Discord has been a bane on the forum communities fr. Old-school knowledge and patience has been lost and drowned out by the hypersperging and spamming of terminally Adderall-popping teenagers who don’t know a single fucking thing about opsec and basic internet etiquette.
 
They'd be correct that we technically have better emulators (mostly for console games) as for one's ability to acquire the games to run on the emulators that is a different issue, as you see. And for old PC games it is a whole different nightmare unless they ran on DOS. The loss of forums to communicate with those that have deep knowledge on how to get this shit working and that being replaced with Discords you have to dig around for has killed a lot of the old culture that made it at least reasonable to figure these things out.

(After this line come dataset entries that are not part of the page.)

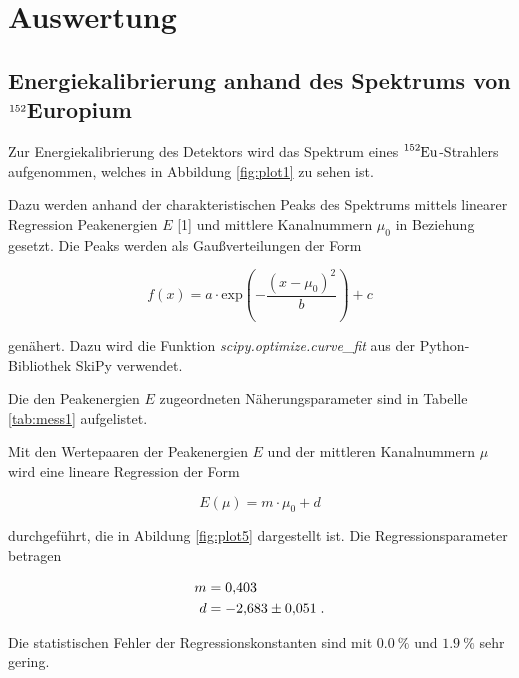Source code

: \section{Auswertung}
\label{sec:Auswertung}


\subsection{Energiekalibrierung anhand des Spektrums von $\ce{^{152}}$Europium}

Zur Energiekalibrierung des Detektors wird das Spektrum eines $\ce{^{152}Eu}$-Strahlers aufgenommen, welches in Abbildung
\ref{fig:plot1} zu sehen ist.



Dazu werden anhand der charakteristischen Peaks des Spektrums mittels linearer Regression Peakenergien $E$ [1] und mittlere 
Kanalnummern $\mu_0$ in Beziehung gesetzt.
Die Peaks werden als Gaußverteilungen der Form 

\begin{equation}
  f(x) = a \cdot \text{exp}\left( - \frac{(x-\mu_0)^2}{b}\right) + c
  \label{eqn:gauss}
\end{equation}

genähert. Dazu wird die Funktion \textit{scipy.optimize.curve\_fit} aus der Python-Bibliothek SkiPy verwendet.

Die den Peakenergien $E$ zugeordneten Näherungsparameter sind in Tabelle \ref{tab:mess1} aufgelistet.

Mit den Wertepaaren der Peakenergien $E$ und der mittleren Kanalnummern $\mu$ wird eine lineare Regression der Form

\begin{equation}
  E(\mu) = m \cdot \mu_0 + d
  \label{eqn:eich}
\end{equation}
  
durchgeführt, die in Abildung \ref{fig:plot5} dargestellt ist.
Die Regressionsparameter betragen

\begin{align*}
  m &= \num{0.403 +- 0.000} \\
  d &= \num{-2.683 +- 0.051} \; .
\end{align*}

Die statistischen Fehler der Regressionskonstanten sind mit $\SI{0.0}{\percent}$ und $\SI{1.9}{\percent}$ sehr gering.

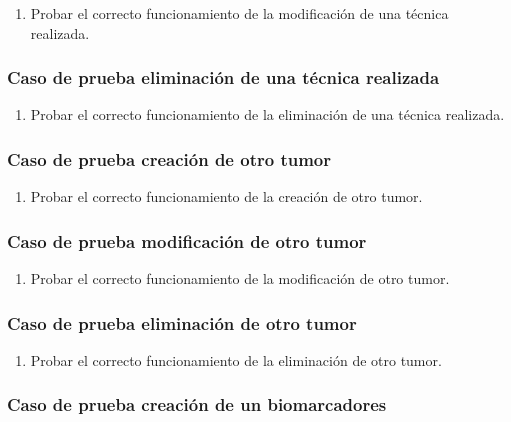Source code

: \begin{enumerate}
    \item Probar el correcto funcionamiento de la modificación de una técnica realizada.
\end{enumerate}

\subsubsection{Caso de prueba eliminación de una técnica realizada}

\begin{enumerate}
    \item Probar el correcto funcionamiento de la eliminación de una técnica realizada.
\end{enumerate}

\subsubsection{Caso de prueba creación de otro tumor}

\begin{enumerate}
    \item Probar el correcto funcionamiento de la creación de otro tumor.
\end{enumerate}

\subsubsection{Caso de prueba modificación de otro tumor}

\begin{enumerate}
    \item Probar el correcto funcionamiento de la modificación de otro tumor.
\end{enumerate}

\subsubsection{Caso de prueba eliminación de otro tumor}

\begin{enumerate}
    \item Probar el correcto funcionamiento de la eliminación de otro tumor.
\end{enumerate}

\subsubsection{Caso de prueba creación de un biomarcadores}

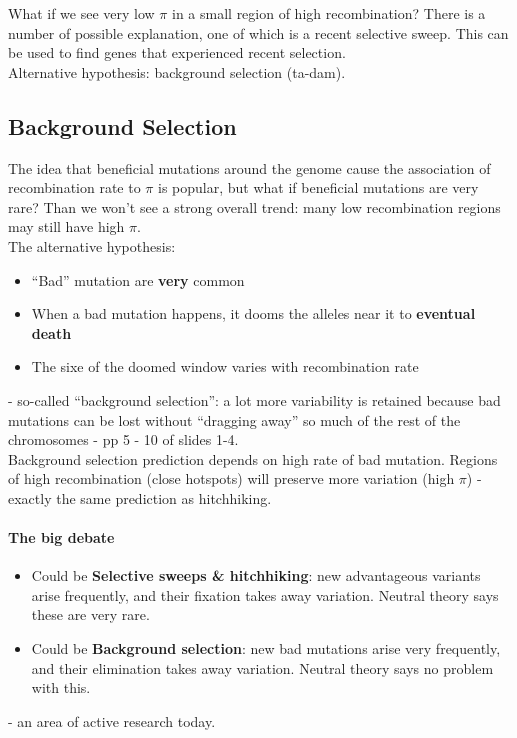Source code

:\documentclass{scrartcl}
\begin{document}
What if we see very low $\pi$ in a small region of high recombination?
There is a number of possible explanation, one of which is a recent selective sweep.
This can be used to find genes that experienced recent selection.\\
Alternative hypothesis: background selection (ta-dam).

\subsection{Background Selection}
\label{sec:08-04}
The idea that beneficial mutations around the genome cause the association of recombination rate to $\pi$ is popular, but what if beneficial mutations are very rare?
Than we won't see a strong overall trend: many low recombination regions may still have high $\pi$.\\
The alternative  hypothesis:
\begin{itemize}
\item ``Bad'' mutation are {\bf very} common
\item When a bad mutation happens, it dooms the alleles near it to {\bf eventual death}
\item The sixe of the doomed window varies with recombination rate
\end{itemize}
- so-called ``background selection'': a lot more variability is retained because bad mutations can be lost without ``dragging away'' so much of the rest of the chromosomes - pp 5 - 10 of slides 1-4.\\
Background selection prediction depends on high rate of bad mutation.
Regions of high recombination (close hotspots) will preserve more variation (high $\pi$) - exactly the same prediction as hitchhiking.

\paragraph{The big debate}

\begin{itemize}
\item Could be {\bf Selective sweeps \& hitchhiking}: new advantageous variants arise frequently, and their fixation takes away variation.
Neutral theory says these are very rare.
\item Could be {\bf Background selection}: new bad mutations arise very frequently, and their elimination takes away variation.
Neutral theory says no problem with this.
\end{itemize}
- an area of active research today.
\end{document}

I still have two older PCs - one Win XP and one Win 7 - to play older games on. The Windows 7 PC for older games I have on Steam, the XP PC for games I have on disc (or pirated disc images). There are ways to get Win 98 games to run on modern systems, but it takes a lot of fiddling and usually they have a lot of issues.

I hate modern Windows with a passion and would switch to Linux for my everyday usage if I wasn't such a tech-illiterate basic bitch. Linux sounds way too complicated for me.